Review of Gershenfeld's Fab on Slashdot
Someone who heard a podcast of Neil Gershenfeld's eTech talk then went out and bought his book, Fab. Gershenfeld is the director of MIT's Center for Bits and Atoms, where he teaches a course called "How to Make (almost) Anything." As you know from O'Reilly's new Make magazine, we're closely following hardware hacking and what we're now calling the maker movement. The work that Neil is doing is at the bleeding edge of that movement. We're setting up our own Fab Lab in conjunction with Squid Labs, which is populated by former Gershenfeld associates, so you'll be hearing more about personal fabrication in future issues of Make.
From the review:
Gershenfeld describes the current state of personal fabrication tools and the surprising impact that these tools have when made available to everybody from MIT students to villagers in India in the form of Fab Labs.
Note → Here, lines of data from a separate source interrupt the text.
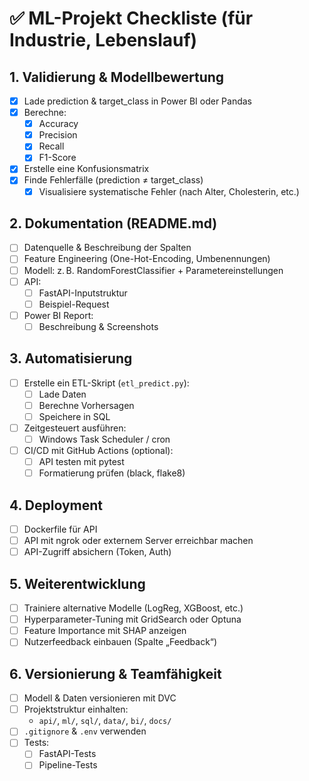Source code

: # ✅ ML-Projekt Checkliste (für Industrie, Lebenslauf)

## 1. Validierung & Modellbewertung

- [x] Lade prediction & target_class in Power BI oder Pandas
- [X] Berechne:
  - [X] Accuracy
  - [X] Precision
  - [X] Recall
  - [X] F1-Score
- [X] Erstelle eine Konfusionsmatrix
- [X] Finde Fehlerfälle (prediction ≠ target_class)
  - [X] Visualisiere systematische Fehler (nach Alter, Cholesterin, etc.)

## 2. Dokumentation (README.md)

- [ ] Datenquelle & Beschreibung der Spalten
- [ ] Feature Engineering (One-Hot-Encoding, Umbenennungen)
- [ ] Modell: z. B. RandomForestClassifier + Parametereinstellungen
- [ ] API:
  - [ ] FastAPI-Inputstruktur
  - [ ] Beispiel-Request
- [ ] Power BI Report:
  - [ ] Beschreibung & Screenshots

## 3. Automatisierung

- [ ] Erstelle ein ETL-Skript (`etl_predict.py`):
  - [ ] Lade Daten
  - [ ] Berechne Vorhersagen
  - [ ] Speichere in SQL
- [ ] Zeitgesteuert ausführen:
  - [ ] Windows Task Scheduler / cron
- [ ] CI/CD mit GitHub Actions (optional):
  - [ ] API testen mit pytest
  - [ ] Formatierung prüfen (black, flake8)

## 4. Deployment

- [ ] Dockerfile für API
- [ ] API mit ngrok oder externem Server erreichbar machen
- [ ] API-Zugriff absichern (Token, Auth)

## 5. Weiterentwicklung

- [ ] Trainiere alternative Modelle (LogReg, XGBoost, etc.)
- [ ] Hyperparameter-Tuning mit GridSearch oder Optuna
- [ ] Feature Importance mit SHAP anzeigen
- [ ] Nutzerfeedback einbauen (Spalte „Feedback“)

## 6. Versionierung & Teamfähigkeit

- [ ] Modell & Daten versionieren mit DVC
- [ ] Projektstruktur einhalten:
  - `api/`, `ml/`, `sql/`, `data/`, `bi/`, `docs/`
- [ ] `.gitignore` & `.env` verwenden
- [ ] Tests:
  - [ ] FastAPI-Tests
  - [ ] Pipeline-Tests
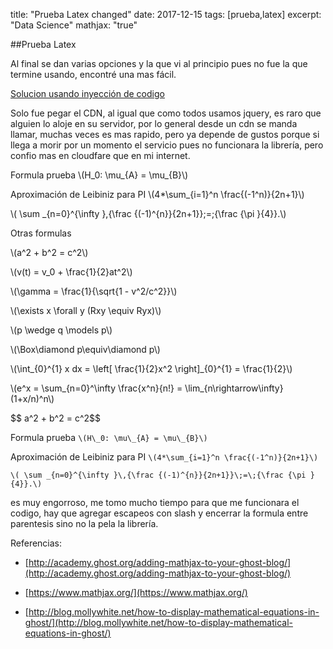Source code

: title: "Prueba Latex changed"
date: 2017-12-15
tags: [prueba,latex]
excerpt: "Data Science"
mathjax: "true"

##Prueba Latex 

Al final se dan varias opciones y la que vi al principio pues no fue la que termine usando, encontré una mas fácil.

[Solucion usando inyección de codigo](http://academy.ghost.org/adding-mathjax-to-your-ghost-blog/)

Solo fue pegar el CDN, al igual que como todos usamos jquery, es raro que alguien lo aloje en su servidor, por lo general desde un cdn se manda llamar, muchas veces es mas rapido, pero ya depende de gustos porque si llega a morir por un momento el servicio pues no funcionara la librería, pero confio mas en cloudfare que en mi internet.



Formula prueba
\\(H\_0: \mu\_{A} = \mu\_{B}\\)

Aproximación de Leibiniz para PI
\\(4*\sum_{i=1}^n \frac{(-1^n)}{2n+1}\\)

\\( \sum _{n=0}^{\infty }\,{\frac {(-1)^{n}}{2n+1}}\;=\;{\frac {\pi }{4}}.\\)

Otras formulas
<p><span class="math inline">\(a^2 + b^2 = c^2\)</span></p>
<p><span class="math inline">\(v(t) = v_0 + \frac{1}{2}at^2\)</span></p>
<p><span class="math inline">\(\gamma = \frac{1}{\sqrt{1 - v^2/c^2}}\)</span></p>
<p><span class="math inline">\(\exists x \forall y (Rxy \equiv Ryx)\)</span></p>
<p><span class="math inline">\(p \wedge q \models p\)</span></p>
<p><span class="math inline">\(\Box\diamond p\equiv\diamond p\)</span></p>
<p><span class="math inline">\(\int_{0}^{1} x dx = \left[ \frac{1}{2}x^2 \right]_{0}^{1} = \frac{1}{2}\)</span></p>
<p><span class="math inline">\(e^x = \sum_{n=0}^\infty \frac{x^n}{n!} = \lim_{n\rightarrow\infty} (1+x/n)^n\)</span></p>
$$ a^2 + b^2 = c^2$$


Formula prueba
`\(H\_0: \mu\_{A} = \mu\_{B}\)`

Aproximación de Leibiniz para PI
`\(4*\sum_{i=1}^n \frac{(-1^n)}{2n+1}\)`

`\( \sum _{n=0}^{\infty }\,{\frac {(-1)^{n}}{2n+1}}\;=\;{\frac {\pi }{4}}.\)`

es muy engorroso, me tomo mucho tiempo para que me funcionara el codigo, hay que agregar escapeos con slash y encerrar la formula entre parentesis sino no la pela la librería.

Referencias:

 - [http://academy.ghost.org/adding-mathjax-to-your-ghost-blog/](http://academy.ghost.org/adding-mathjax-to-your-ghost-blog/)

 - [https://www.mathjax.org/](https://www.mathjax.org/)

 - [http://blog.mollywhite.net/how-to-display-mathematical-equations-in-ghost/](http://blog.mollywhite.net/how-to-display-mathematical-equations-in-ghost/)
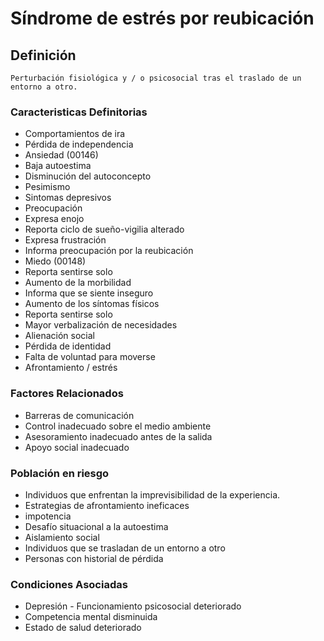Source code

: # Síndrome de estrés por reubicación
## Definición
	Perturbación fisiológica y / o psicosocial tras el traslado de un  entorno a otro.

### Caracteristicas Definitorias
- Comportamientos de ira  
- Pérdida de independencia  
- Ansiedad (00146)  
- Baja autoestima  
- Disminución del autoconcepto 
 - Pesimismo  
- Sintomas depresivos  
- Preocupación  
- Expresa enojo  
- Reporta ciclo de sueño-vigilia 
alterado  
- Expresa frustración  
- Informa preocupación por la 
reubicación  
- Miedo (00148)  
- Reporta sentirse solo  
- Aumento de la morbilidad  
- Informa que se siente inseguro  
- Aumento de los síntomas físicos 
- Reporta sentirse solo  
- Mayor verbalización de 
necesidades  
- Alienación social  
- Pérdida de identidad  
- Falta de voluntad para moverse  
- Afrontamiento / estrés

### Factores Relacionados
- Barreras de comunicación   
- Control inadecuado 
sobre el medio 
ambiente   
- Asesoramiento 
inadecuado antes de la 
salida   
- Apoyo social inadecuado

### Población en riesgo
- Individuos que enfrentan la 
imprevisibilidad de la 
experiencia.   
- Estrategias de afrontamiento 
ineficaces   
- impotencia   
- Desafío situacional a la autoestima   
- Aislamiento social  
- Individuos que se trasladan de 
un entorno a otro   
- Personas con historial de pérdida  
 
### Condiciones Asociadas
- Depresión  - Funcionamiento psicosocial deteriorado   
- Competencia mental disminuida   
- Estado de salud deteriorado   
 
 
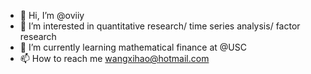 - 👋 Hi, I’m @oviiy
- 👀 I’m interested in quantitative research/ time series analysis/ factor research
- 🌱 I’m currently learning mathematical finance at @USC
- 📫 How to reach me wangxihao@hotmail.com

<!---
oviiy/oviiy is a ✨ special ✨ repository because its `README.md` (this file) appears on your GitHub profile.
You can click the Preview link to take a look at your changes.
--->
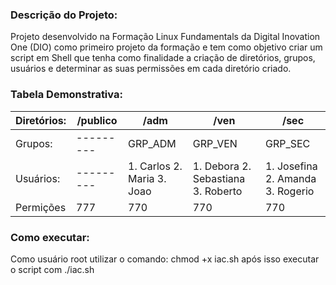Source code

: ### Descrição do Projeto:
Projeto desenvolvido na Formação Linux Fundamentals da Digital Inovation One (DIO) como primeiro projeto da formação e tem como objetivo criar um script em Shell que tenha como finalidade a criação de diretórios, grupos, usuários e determinar as suas permissões em cada diretório criado.

### Tabela Demonstrativa:

| Diretórios: | /publico  | /adm                       | /ven                               | /sec                             |
|-------------|-----------|----------------------------|------------------------------------|----------------------------------|
| Grupos:     | --------- | GRP_ADM                    | GRP_VEN                            | GRP_SEC                          |
| Usuários:   | --------- | 1. Carlos 2. Maria 3. Joao | 1. Debora 2. Sebastiana 3. Roberto | 1. Josefina 2. Amanda 3. Rogerio |
| Permições   | 777       | 770                        | 770                                | 770                              |

### Como executar:
Como usuário root utilizar o comando: chmod +x iac.sh após isso executar o script com ./iac.sh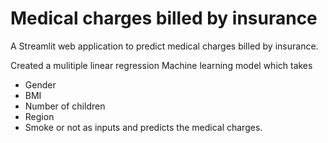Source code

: # Medical charges billed by insurance
A Streamlit web application to predict medical charges billed by insurance.

Created a mulitiple linear regression Machine learning model which takes
* Gender
* BMI
* Number of children
* Region
* Smoke or not
as inputs and predicts the medical charges.
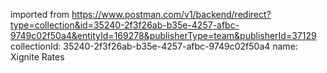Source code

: imported from https://www.postman.com/v1/backend/redirect?type=collection&id=35240-2f3f26ab-b35e-4257-afbc-9749c02f50a4&entityId=169278&publisherType=team&publisherId=37129
collectionId: 35240-2f3f26ab-b35e-4257-afbc-9749c02f50a4
name: Xignite Rates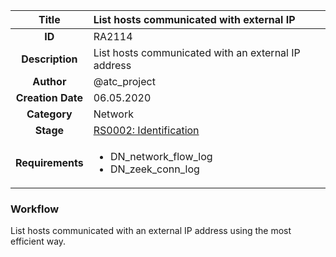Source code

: | Title                       | List hosts communicated with external IP         |
|:---------------------------:|:--------------------|
| **ID**                      | RA2114            |
| **Description**             | List hosts communicated with an external IP address   |
| **Author**                  | @atc_project        |
| **Creation Date**           | 06.05.2020 |
| **Category**                | Network      |
| **Stage**                   |[RS0002: Identification](../Response_Stages/RS0002.md)| 
| **Requirements** |<ul><li>DN_network_flow_log</li><li>DN_zeek_conn_log</li></ul>|

### Workflow

List hosts communicated with an external IP address using the most efficient way.  
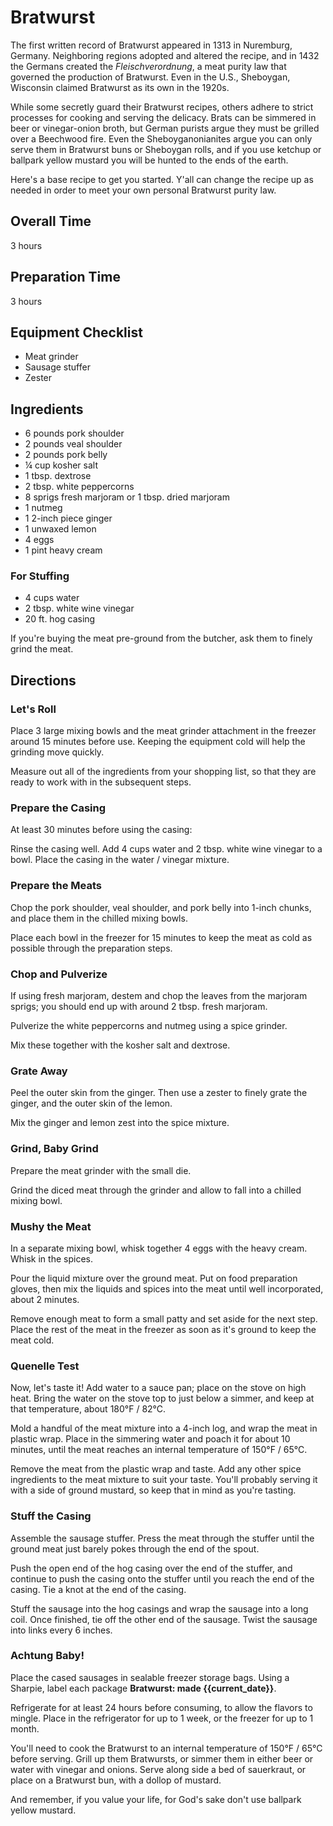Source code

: # Bratwurst

The first written record of Bratwurst appeared in 1313 in Nuremburg, Germany. Neighboring regions adopted and altered the recipe, and in 1432 the Germans created the _Fleischverordnung_, a meat purity law that governed the production of Bratwurst. Even in the U.S., Sheboygan, Wisconsin claimed Bratwurst as its own in the 1920s.

While some secretly guard their Bratwurst recipes, others adhere to strict processes for cooking and serving the delicacy. Brats can be simmered in beer or vinegar-onion broth, but German purists argue they must be grilled over a Beechwood fire. Even the Sheboyganonianites argue you can only serve them in Bratwurst buns or Sheboygan rolls, and if you use ketchup or ballpark yellow mustard you will be hunted to the ends of the earth. 

Here's a base recipe to get you started. Y'all can change the recipe up as needed in order to meet your own personal Bratwurst purity law.

## Overall Time

3 hours

## Preparation Time

3 hours

## Equipment Checklist

* Meat grinder
* Sausage stuffer
* Zester

## Ingredients

* 6 pounds pork shoulder
* 2 pounds veal shoulder
* 2 pounds pork belly
* ¼ cup kosher salt
* 1 tbsp. dextrose
* 2 tbsp. white peppercorns
* 8 sprigs fresh marjoram or 1 tbsp. dried marjoram
* 1 nutmeg
* 1 2-inch piece ginger
* 1 unwaxed lemon
* 4 eggs
* 1 pint heavy cream

### For Stuffing

* 4 cups water
* 2 tbsp. white wine vinegar
* 20 ft. hog casing

If you're buying the meat pre-ground from the butcher, ask them to finely grind the meat.

## Directions

### Let's Roll 

Place 3 large mixing bowls and the meat grinder attachment in the freezer around 15 minutes before use. Keeping the equipment cold will help the grinding move quickly.

Measure out all of the ingredients from your shopping list, so that they are ready to work with in the subsequent steps.

### Prepare the Casing

At least 30 minutes before using the casing:

Rinse the casing well. Add 4 cups water and 2 tbsp. white wine vinegar to a bowl. Place the casing in the water / vinegar mixture.

### Prepare the Meats

Chop the pork shoulder, veal shoulder, and pork belly into 1-inch chunks, and place them in the chilled mixing bowls.

Place each bowl in the freezer for 15 minutes to keep the meat as cold as possible through the preparation steps.

### Chop and Pulverize

If using fresh marjoram, destem and chop the leaves from the marjoram sprigs; you should end up with around 2 tbsp. fresh marjoram.

Pulverize the white peppercorns and nutmeg using a spice grinder. 

Mix these together with the kosher salt and dextrose.

### Grate Away

Peel the outer skin from the ginger. Then use a zester to finely grate the ginger, and the outer skin of the lemon.

Mix the ginger and lemon zest into the spice mixture.

### Grind, Baby Grind

Prepare the meat grinder with the small die. 

Grind the diced meat through the grinder and allow to fall into a chilled mixing bowl.

### Mushy the Meat

In a separate mixing bowl, whisk together 4 eggs with the heavy cream. Whisk in the spices.

Pour the liquid mixture over the ground meat. Put on food preparation gloves, then mix the liquids and spices into the meat until well incorporated, about 2 minutes.

Remove enough meat to form a small patty and set aside for the next step. Place the rest of the meat in the freezer as soon as it's ground to keep the meat cold.

### Quenelle Test

Now, let's taste it! Add water to a sauce pan; place on the stove on high heat. Bring the water on the stove top to just below a simmer, and keep at that temperature, about 180°F / 82°C.

Mold a handful of the meat mixture into a 4-inch log, and wrap the meat in plastic wrap. Place in the simmering water and poach it for about 10 minutes, until the meat reaches an internal temperature of 150°F / 65°C.

Remove the meat from the plastic wrap and taste. Add any other spice ingredients to the meat mixture to suit your taste. You'll probably serving it with a side of ground mustard, so keep that in mind as you're tasting.

### Stuff the Casing

Assemble the sausage stuffer. Press the meat through the stuffer until the ground meat just barely pokes through the end of the spout.  

Push the open end of the hog casing over the end of the stuffer, and continue to push the casing onto the stuffer until you reach the end of the casing. Tie a knot at the end of the casing.

Stuff the sausage into the hog casings and wrap the sausage into a long coil. Once finished, tie off the other end of the sausage. Twist the sausage into links every 6 inches.

### Achtung Baby!

Place the cased sausages in sealable freezer storage bags. Using a Sharpie, label each package __Bratwurst: made {{current_date}}__.

Refrigerate for at least 24 hours before consuming, to allow the flavors to mingle. Place in the refrigerator for up to 1 week, or the freezer for up to 1 month.

You'll need to cook the Bratwurst to an internal temperature of 150°F / 65°C before serving. Grill up them Bratwursts, or simmer them in either beer or water with vinegar and onions. Serve along side a bed of sauerkraut, or place on a Bratwurst bun, with a dollop of mustard.

And remember, if you value your life, for God's sake don't use ballpark yellow mustard.
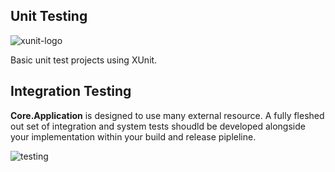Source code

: ## Unit Testing
![xunit-logo](https://github.com/INNVTV/NetCore-Clean-Architecture/blob/master/_docs/imgs/xunit-logo.png)

Basic unit test projects using XUnit.

## Integration Testing
**Core.Application** is designed to use many external resource. A fully fleshed out set of integration and system tests shoudld be developed alongside your implementation within your build and release pipleline. 


![testing](https://github.com/INNVTV/NetCore-Clean-Architecture/blob/master/_docs/imgs/testing.png)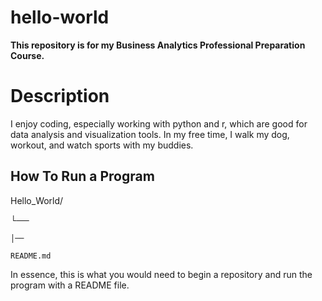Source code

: # hello-world
**This repository is for my Business Analytics Professional Preparation Course.**

# Description

I enjoy coding, especially working with python and r, which are good for data analysis and visualization tools. 
In my free time, I walk my dog, workout, and watch sports with my buddies.

## How To Run a Program

Hello_World/

└── 

    │── 
    
    README.md
In essence, this is what you would need to begin a repository and run the program with a README file.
Gershenfeld asserts that personal fabrication tools are developing along a path very similar to the one taken by computers. Computers were once large, expensive, complicated machines accessible only to skilled operators. Now they are much more accessible and have evolved to the point that most people can make use of them to some degree. Machine tools, at best, are still at the mainframe-stage of evolution but that is changing rapidly. What happens when machine-building machines, which can manipulate atoms and molecules, are as accessible as computers are today?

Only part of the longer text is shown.